So that's great. That's another property of trellis-oriented generator matrix. We can again, by inspection, get the dimensions of all the branch space sizes. Are the branch sizes important? Yes. In fact, they're more important from a complexity point of view than the state space sizes. 95% of the literature has to do with state spaces. State space is a little bit more elegant mathematically. For instance, you don't have the same kind of dual branch space theorem as you have a dual state space theorem.
But actually, when you're asking what's going on in the Viterbi algorithm, what does the Viterbi algorithm have to do? At a minimum, it has to do one thing for each branch. It has to perform a metric extension, a metric addition computation at least once for each branch. So the Viterbi algorithm complexity is better estimated by the size of the branch space than the size of the state space.
To progress at this point, a Viterbi algorithm has to do at least eight things. To progress again, it has to do at least eight things. So it's more relevant from the point of view of complexity. Furthermore, you can play games with state space size. And you've seen me play games with state space size.
For instance, if I draw this as a two-section trellis -- the first picture I put up was only a four-state trellis, and it looked like this. I went immediately to time 2, and I aggregated these two things. 0, 0 and 1, 1 were up here, and 0, 1 and 1, 0 were down here. And then I had a nice -- I just drew these four states over here. And if I do it like that, then I get a much nicer picture. It looks like this. It looks only like a four-state trellis.
Now, is this still a legitimate trellis? Yeah, it's still a legitimate trellis. If I do a Viterbi algorithm decoding of this trellis, is it any different from this? Well, in detail it is a little bit different. You do the additions and the comparisons and the selection. So you only do selections every this often. And if you think about it, it's really legitimate to think of this -- if you think exactly how the Viterbi algorithm works, really what's it doing? It's not making any selection here. It's just adding an increment there, and then adding another increment, and it's not making any selection until it gets here.

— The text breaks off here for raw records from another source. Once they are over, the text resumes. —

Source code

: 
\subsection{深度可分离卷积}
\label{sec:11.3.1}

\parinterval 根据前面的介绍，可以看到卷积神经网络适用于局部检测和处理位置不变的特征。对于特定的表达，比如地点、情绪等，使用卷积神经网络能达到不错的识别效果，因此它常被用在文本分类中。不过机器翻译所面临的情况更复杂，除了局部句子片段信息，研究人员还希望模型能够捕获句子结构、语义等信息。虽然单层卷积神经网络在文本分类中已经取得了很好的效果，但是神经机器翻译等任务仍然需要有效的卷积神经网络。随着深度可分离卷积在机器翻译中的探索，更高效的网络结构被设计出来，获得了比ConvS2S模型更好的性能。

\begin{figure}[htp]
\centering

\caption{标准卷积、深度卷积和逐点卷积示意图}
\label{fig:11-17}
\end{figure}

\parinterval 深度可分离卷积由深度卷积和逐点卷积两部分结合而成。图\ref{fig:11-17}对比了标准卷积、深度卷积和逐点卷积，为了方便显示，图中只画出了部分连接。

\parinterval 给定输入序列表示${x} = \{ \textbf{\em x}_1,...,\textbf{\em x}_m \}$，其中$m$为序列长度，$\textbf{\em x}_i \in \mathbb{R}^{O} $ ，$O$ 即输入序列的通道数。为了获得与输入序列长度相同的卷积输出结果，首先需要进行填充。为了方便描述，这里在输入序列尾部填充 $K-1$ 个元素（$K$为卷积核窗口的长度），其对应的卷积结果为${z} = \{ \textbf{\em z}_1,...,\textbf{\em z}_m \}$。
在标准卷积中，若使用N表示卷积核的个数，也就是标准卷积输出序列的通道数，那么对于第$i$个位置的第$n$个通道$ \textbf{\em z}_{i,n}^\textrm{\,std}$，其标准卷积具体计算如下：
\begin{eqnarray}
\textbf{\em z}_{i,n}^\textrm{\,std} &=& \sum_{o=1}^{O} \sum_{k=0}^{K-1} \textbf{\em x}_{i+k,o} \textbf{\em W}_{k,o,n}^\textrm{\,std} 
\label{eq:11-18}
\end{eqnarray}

So it's perfectly legitimate to think of this as basically being a four-state algorithm. It really isn't doing any work at this stage. All the work occurs at this stage if you think about the operation of the Viterbi algorithm. So this is a quite legitimate representation.
And so what are we going to say? Is the state complexity of this code, is it four states or is it eight states? Well, to some degree it's just a matter of definition. How do you choose to define it? If you want something more fundamental, it's better to go to branch complexity.
What's the branch complexity here for the fully displayed trellis? It's eight. By branch complexity, I mean the maximum size of any branch space. What's the branch complexity here? It's eight. We've still got eight. Ultimately we've got to compare these eight things and reduce them to four, whether we do it here or here.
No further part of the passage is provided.